Making Your Neural Network Say “I Don’t Know” — Bayesian NNs using Pyro and PyTorch

By Paras Chopra

27 - 35 minutes

Building an image classifier has become the new “hello world”. Remember the day when you first came across Python and your print “hello world” felt magical? I got the same feeling a couple months back when I followed the PyTorch official tutorial and built myself a simple classifier that worked pretty well.

I was astounded by the accuracy of my simple classifier. If I recall correctly, on the MNIST handwritten digits dataset, it was north of 98% on the test set. (As a side note, this shows how far we’ve come along when a highly accurate image classifier can be built within hours. The ML community — and yes, that includes you— is awesome because of such liberal sharing of knowledge and tools)

Despite the high accuracy of the classifier one issue kept nagging me:

The neural network would spit out a category even if I gave it images completely unrelated to what it has been trained on.

You know the drill. Train a cat vs dog classifier, throw an image of a person and the network would either classify it as a cat or as a dog. (Perhaps — if the network has some sense of humor — happy people as dogs and unhappy ones as cats).

I knew that my expectations from the classifier were unrealistic. It behaved exactly how it was programmed. If I interpreted the final layer (softmax) output as probabilities, there will always be a category with the maximum value for any image that’s given as an input. The network simply didn’t know the concept of throwing its hands and saying: “this looks like something I’m not trained for.”

But that’s exactly what I wanted my neural network to do.

In almost all real world problems, what you want is not just a result but you also need knowledge of confidence / certainty in that result. If you’re making self-driving car, you want to not just detect pedestrians but also express how confident you are that the object is a pedestrian and not a traffic cone. Similarly, if you are writing a bot that trades on the stock market, you want it to recognize when situation goes out of its comfort zone, so it can stop acting and not go bankrupt. A big part of intelligence is not acting when one is uncertain. So it’s surprising that for many ML projects, expressing uncertainity isn’t what’s aimed for.

I wanted to explore this direction by building an MNIST classifier which can express (un)certainty of the input image being a particular digit. Such a classifier will have a high accuracy when you show it digits but refuse to classify when you throw unrelated images at it. My final classifier had accuracy of ~97% on MNIST and it refused to classify white noise and the majority of unrelated (non-MNIST) images.
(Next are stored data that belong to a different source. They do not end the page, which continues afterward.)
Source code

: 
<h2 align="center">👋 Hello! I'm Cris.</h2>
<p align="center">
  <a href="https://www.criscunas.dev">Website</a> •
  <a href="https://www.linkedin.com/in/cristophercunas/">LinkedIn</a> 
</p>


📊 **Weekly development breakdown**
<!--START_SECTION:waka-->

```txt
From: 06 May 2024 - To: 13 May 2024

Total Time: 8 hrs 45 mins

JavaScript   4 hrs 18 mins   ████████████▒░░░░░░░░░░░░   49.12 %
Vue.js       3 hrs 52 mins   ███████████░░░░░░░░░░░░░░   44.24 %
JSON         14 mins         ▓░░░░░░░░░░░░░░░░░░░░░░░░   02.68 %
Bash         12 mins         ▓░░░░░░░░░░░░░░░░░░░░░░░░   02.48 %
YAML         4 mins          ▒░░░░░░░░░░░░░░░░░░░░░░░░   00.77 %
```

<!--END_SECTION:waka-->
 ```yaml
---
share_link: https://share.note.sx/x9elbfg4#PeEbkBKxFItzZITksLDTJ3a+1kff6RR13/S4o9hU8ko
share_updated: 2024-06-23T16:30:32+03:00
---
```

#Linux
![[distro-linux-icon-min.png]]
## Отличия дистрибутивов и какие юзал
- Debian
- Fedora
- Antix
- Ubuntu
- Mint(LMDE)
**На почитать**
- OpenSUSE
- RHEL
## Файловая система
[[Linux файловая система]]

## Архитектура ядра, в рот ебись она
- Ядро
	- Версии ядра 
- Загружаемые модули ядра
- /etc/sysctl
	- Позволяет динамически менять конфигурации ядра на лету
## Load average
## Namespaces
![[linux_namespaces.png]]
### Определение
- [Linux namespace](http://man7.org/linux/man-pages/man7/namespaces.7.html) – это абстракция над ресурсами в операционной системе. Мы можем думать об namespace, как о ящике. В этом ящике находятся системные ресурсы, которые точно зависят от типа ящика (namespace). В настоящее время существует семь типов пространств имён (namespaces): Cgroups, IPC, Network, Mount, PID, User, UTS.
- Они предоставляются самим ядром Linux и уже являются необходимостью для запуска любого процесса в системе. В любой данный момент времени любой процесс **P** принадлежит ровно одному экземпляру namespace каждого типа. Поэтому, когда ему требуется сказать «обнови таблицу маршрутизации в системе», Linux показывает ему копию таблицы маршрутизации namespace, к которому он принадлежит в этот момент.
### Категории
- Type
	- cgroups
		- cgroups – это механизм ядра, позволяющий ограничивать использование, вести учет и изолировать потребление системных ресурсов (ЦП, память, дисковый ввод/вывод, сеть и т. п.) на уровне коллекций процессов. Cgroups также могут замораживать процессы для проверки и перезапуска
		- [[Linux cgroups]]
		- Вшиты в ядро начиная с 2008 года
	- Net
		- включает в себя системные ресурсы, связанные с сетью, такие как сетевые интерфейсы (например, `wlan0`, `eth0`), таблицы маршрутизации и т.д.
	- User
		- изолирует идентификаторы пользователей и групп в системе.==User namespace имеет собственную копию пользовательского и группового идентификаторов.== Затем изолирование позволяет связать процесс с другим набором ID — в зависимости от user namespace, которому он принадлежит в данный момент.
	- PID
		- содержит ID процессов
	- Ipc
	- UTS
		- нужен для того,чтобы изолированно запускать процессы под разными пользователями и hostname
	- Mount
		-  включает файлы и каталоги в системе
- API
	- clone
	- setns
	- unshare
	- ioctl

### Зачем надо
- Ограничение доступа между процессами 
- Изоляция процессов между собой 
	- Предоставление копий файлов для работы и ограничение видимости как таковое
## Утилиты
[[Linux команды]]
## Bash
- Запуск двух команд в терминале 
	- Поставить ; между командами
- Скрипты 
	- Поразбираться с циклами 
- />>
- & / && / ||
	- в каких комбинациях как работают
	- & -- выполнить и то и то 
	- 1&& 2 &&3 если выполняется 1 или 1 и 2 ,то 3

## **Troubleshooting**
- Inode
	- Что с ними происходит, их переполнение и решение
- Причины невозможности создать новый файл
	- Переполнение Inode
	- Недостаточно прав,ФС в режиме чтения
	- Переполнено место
You can access the code here and may want to follow the Jupyter notebook contained in the repo along with this tutorial.

I will not introduce the full extent of Bayesian analysis here, but I’ll provide enough context for you to understand and then tinker with the code.

The key idea is pretty simple: in the Bayesian worldview, everything has a probability distribution attached to it, including model parameters (weights and biases in NNs). In programming languages, we have variables that can take a specific value and every-time you access the variable, you get the same value. In contrast to that, in the bayesian world, we have similar entities that are called random variables that give a different value every time you access it. So if X is a random variable representing the normal distribution, every time you access X, it’ll have a different value.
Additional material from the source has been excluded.